(For a Reuters live blog on U.S., UK and European stock
markets, click or type LIVE/ in a news window.)
*
Megacaps, Trump-linked stocks rise in premarket trading
*
CrowdStrike ( CRWD ) slips after Friday's global cyber outage
*
Nvidia ( NVDA ) jumps on report of new AI chip for China market
*
Futures up: Dow 0.17%, S&P 500 0.52%, Nasdaq 0.84%
(Updated at 7:08 a.m. ET/1108 GMT)
By Ankika Biswas, Shubham Batra and Lisa Pauline Mattackal
July 22 (Reuters) - U.S. stock index futures rose on
Monday as investors weighed the odds of a second term for
Republican nominee Donald Trump in the November presidential
election after President Joe Biden bowed out of the race and
endorsed Kamala Harris's candidature.
Biden announced his withdrawal on Sunday and said he
supported Vice President Harris for the Democratic ticket.
Megacap stocks rose in premarket trading as investors
assessed the likelihood of another Trump White House. Meta
Platforms ( META ), Alphabet and Apple ( AAPL ) gained
between 0.8% and 1.3%.
At 7:08 a.m. ET, Dow e-minis were up 70 points, or
0.17%, S&P 500 e-minis were up 29 points, or 0.52%, and
Nasdaq 100 e-minis were up 165 points, or 0.84%.
Shares of Trump-linked stocks such as Trump Media &
Technology Group ( DJT ) and software firm Phunware ( PHUN )
edged 0.6% and 0.2% higher, respectively.
Biden's exit could prompt investors to unwind trades betting
that a Republican victory would increase U.S. fiscal and
inflationary pressures, while some analysts said markets could
benefit from an increased chance of a divided government under
the next administration.
"What had originally been looking to be a subdued start to a
week dominated by corporate earnings, US Q2 advance GDP and
monthly PCE deflators has been turned on its head," said Marc
Ostwald, global strategist at ADM Investor Services
International.
Most U.S. Treasury yields including the benchmark 10-year
bond yield, slipped after Biden's announcement,
while Wall Street's "fear gauge" traded at three-month
highs.
The uncertainty over the Democratic ticket is the latest
upheaval in the election cycle and comes as investors brace for
a bevy of key quarterly earnings, including from two of the
so-called Magnificent Seven companies - Google parent Alphabet
and Tesla.
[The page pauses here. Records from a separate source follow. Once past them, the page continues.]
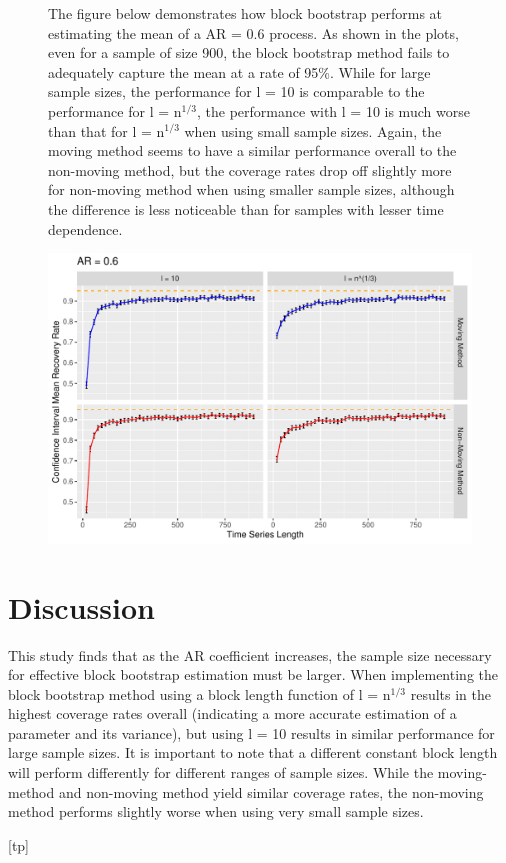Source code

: \documentclass[12pt, letterpaper, titlepage]{article}
\begin{document}
\begin{figure}[tbp]
\caption{The figure below demonstrates how block bootstrap performs at estimating the mean of a AR = 0.6 process. As shown in the plots, even for a sample of size 900, the block bootstrap method fails to adequately capture the mean at a rate of 95\%.  While for large sample sizes, the performance for l = 10 is comparable to the performance for l = n$^{1/3}$, the performance with l = 10 is much worse than that for l = n$^{1/3}$ when using small sample sizes. Again, the moving method seems to have a similar performance overall to the non-moving method, but the coverage rates drop off slightly more for non-moving method when using smaller sample sizes, although the difference is less noticeable than for samples with lesser time dependence.}
  \centering
  \includegraphics[width=\textwidth]{ar_0.6}
  \caption{}
  \label{fig:ar_0.6}
\end{figure}

\section{Discussion}
\label{sec:discuss}

This study finds that as the AR coefficient increases, the sample size necessary for effective block bootstrap estimation must be larger. When implementing the block bootstrap method using a block length function of l = n$^{1/3}$ results in the highest coverage rates overall (indicating a more accurate estimation of a parameter and its variance), but using l = 10 results in similar performance for large sample sizes. It is important to note that a different constant block length will perform differently for different ranges of sample sizes. While the moving-method and non-moving method yield similar coverage rates, the non-moving method performs slightly worse when using very small sample sizes.




[tp]
\end{document}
The question of whether the recent
rally in top-tier high-momentum stocks is tenable is on
everyone's minds.
Focus will also turn to crucial data throughout the
week, including the Personal Consumption Expenditures Price
Index - the Federal Reserve's preferred inflation gauge -
durable goods and second-quarter GDP for insight into the U.S.
central bank's monetary policy trajectory.
The combination of results and economic data will be a
key test for Wall Street after a three-session sell-off that saw
the Nasdaq and the S&P 500 logging their steepest weekly
declines since mid-April on Friday.
It will also test whether a rotation out of expensive
tech stocks to underperforming sectors will continue. Futures
tracking the small-cap Russell 2000 rose 0.5% after the
index posted its second straight weekly gain.
Traders have broadly priced in a 25-basis-point rate cut by
September and two cuts by the year-end, according to LSEG and
CME's FedWatch data.
Among single movers, Nvidia ( NVDA ) rose 1.8% after Reuters
reported the AI chip leader was working on a version of its new
flagship AI chips for the China market that would be compliant
with current U.S. export controls.
Verizon Communications ( VZ ) fell 2.5% after the company
reported revenue below analysts' expectations, while Truist
Financial ( TFC ) lost 1.7% after reporting a 33% drop in
second-quarter profit.
Cybersecurity firm CrowdStrike ( CRWD ) lost 3.5% after
a software update from the company sparked a global tech outage
on Friday that grounded flights, forced broadcasters off air and
left customers without access to essential services.